Monday, June 9, 2014

Kia Building First Mexican Plant To Alleviate Strained U.S. Production

2014-kia-forte-5-door-rear-left-view

In light of high demand in the United States for its offerings, Kia will build its first Mexican plant in Monterrey to help bring additional capacity to North America.

Reuters reports the factory will open 21 months after groundbreaking, supplying a total of 300,000 vehicles annually to the United States. Production will focus on Kia's compacts — the Forte and Rio — at first before taking on work from the brand's sole U.S. factory in Georgia, where the Optima, Sorento and Hyundai Santa Fe are assembled, and from Hyundai's Alabama plant, where the Sonata and Elantra are built. No word was given on when the first shovels would break the earth.

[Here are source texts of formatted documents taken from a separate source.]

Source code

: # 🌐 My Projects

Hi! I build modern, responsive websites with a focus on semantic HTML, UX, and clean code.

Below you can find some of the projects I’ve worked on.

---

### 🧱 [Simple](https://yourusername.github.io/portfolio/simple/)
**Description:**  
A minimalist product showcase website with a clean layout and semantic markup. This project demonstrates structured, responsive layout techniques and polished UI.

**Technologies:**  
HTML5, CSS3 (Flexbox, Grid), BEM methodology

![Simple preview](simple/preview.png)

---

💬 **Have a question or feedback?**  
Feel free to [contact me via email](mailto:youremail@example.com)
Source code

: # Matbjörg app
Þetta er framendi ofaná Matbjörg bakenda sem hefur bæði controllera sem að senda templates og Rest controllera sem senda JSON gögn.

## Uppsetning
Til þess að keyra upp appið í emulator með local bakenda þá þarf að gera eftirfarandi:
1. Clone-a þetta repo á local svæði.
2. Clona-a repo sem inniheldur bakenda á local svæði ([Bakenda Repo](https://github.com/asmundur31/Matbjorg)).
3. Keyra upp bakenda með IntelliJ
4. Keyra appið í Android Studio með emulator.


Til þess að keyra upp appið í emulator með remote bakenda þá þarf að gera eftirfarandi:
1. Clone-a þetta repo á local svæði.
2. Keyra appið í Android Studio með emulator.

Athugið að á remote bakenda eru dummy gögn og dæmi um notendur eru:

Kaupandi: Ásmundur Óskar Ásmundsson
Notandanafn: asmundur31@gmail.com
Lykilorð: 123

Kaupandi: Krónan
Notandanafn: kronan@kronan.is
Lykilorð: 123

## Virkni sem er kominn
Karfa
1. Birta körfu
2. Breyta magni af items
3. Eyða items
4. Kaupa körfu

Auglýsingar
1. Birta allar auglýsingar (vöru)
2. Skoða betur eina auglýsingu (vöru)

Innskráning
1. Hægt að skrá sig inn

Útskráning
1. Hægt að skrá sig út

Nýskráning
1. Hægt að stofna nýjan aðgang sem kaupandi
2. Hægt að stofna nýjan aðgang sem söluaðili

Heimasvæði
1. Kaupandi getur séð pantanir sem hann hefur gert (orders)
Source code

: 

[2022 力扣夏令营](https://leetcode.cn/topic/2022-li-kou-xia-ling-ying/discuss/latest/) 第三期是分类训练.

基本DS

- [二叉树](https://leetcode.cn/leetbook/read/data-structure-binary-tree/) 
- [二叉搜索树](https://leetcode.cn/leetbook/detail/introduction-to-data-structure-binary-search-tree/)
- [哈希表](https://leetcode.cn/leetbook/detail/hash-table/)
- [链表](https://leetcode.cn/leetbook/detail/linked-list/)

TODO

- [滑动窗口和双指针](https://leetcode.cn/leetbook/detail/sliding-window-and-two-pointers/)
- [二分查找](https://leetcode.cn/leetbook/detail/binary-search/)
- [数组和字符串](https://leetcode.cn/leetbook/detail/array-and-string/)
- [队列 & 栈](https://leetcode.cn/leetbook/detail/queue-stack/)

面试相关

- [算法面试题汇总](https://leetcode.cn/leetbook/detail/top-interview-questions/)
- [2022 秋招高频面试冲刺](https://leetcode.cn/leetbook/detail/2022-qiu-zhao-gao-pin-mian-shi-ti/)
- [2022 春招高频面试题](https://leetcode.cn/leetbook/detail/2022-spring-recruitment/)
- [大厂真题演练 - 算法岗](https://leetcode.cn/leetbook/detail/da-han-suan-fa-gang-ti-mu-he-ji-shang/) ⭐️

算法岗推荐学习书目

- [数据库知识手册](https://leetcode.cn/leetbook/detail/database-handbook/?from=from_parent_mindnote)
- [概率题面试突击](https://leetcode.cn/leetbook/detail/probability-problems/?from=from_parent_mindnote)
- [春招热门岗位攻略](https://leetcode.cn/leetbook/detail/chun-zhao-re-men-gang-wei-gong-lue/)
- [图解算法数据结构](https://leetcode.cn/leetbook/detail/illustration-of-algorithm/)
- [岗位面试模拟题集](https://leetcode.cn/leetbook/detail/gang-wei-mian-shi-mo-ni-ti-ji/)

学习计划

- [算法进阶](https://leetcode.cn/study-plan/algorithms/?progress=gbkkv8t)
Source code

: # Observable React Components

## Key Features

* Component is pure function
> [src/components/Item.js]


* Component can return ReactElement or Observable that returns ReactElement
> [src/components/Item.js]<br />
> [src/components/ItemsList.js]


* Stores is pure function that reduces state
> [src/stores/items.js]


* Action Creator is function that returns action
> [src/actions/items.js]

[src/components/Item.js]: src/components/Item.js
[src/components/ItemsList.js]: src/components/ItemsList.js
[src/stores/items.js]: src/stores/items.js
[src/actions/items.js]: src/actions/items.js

Aside from supply-and-demand issues in the U.S., Kia is likely building the Monterrey plant — to go with Hyundai's production expansion into Chongqing, China — in order to maintain its market share around the globe. The duo together hold fifth place in the global auto sales race, a position it could lose by 2016 if no more capacity is added, according to Korea Investment & Securities auto analyst Suh Sung-moon.

The capacity limit was unofficially put in place by Hyundai/Kia chair Chung Mong-koo over two years ago, fearing his two brands would end up like Toyota in the 2000s if they expanded as aggressively as had the Japanese automaker.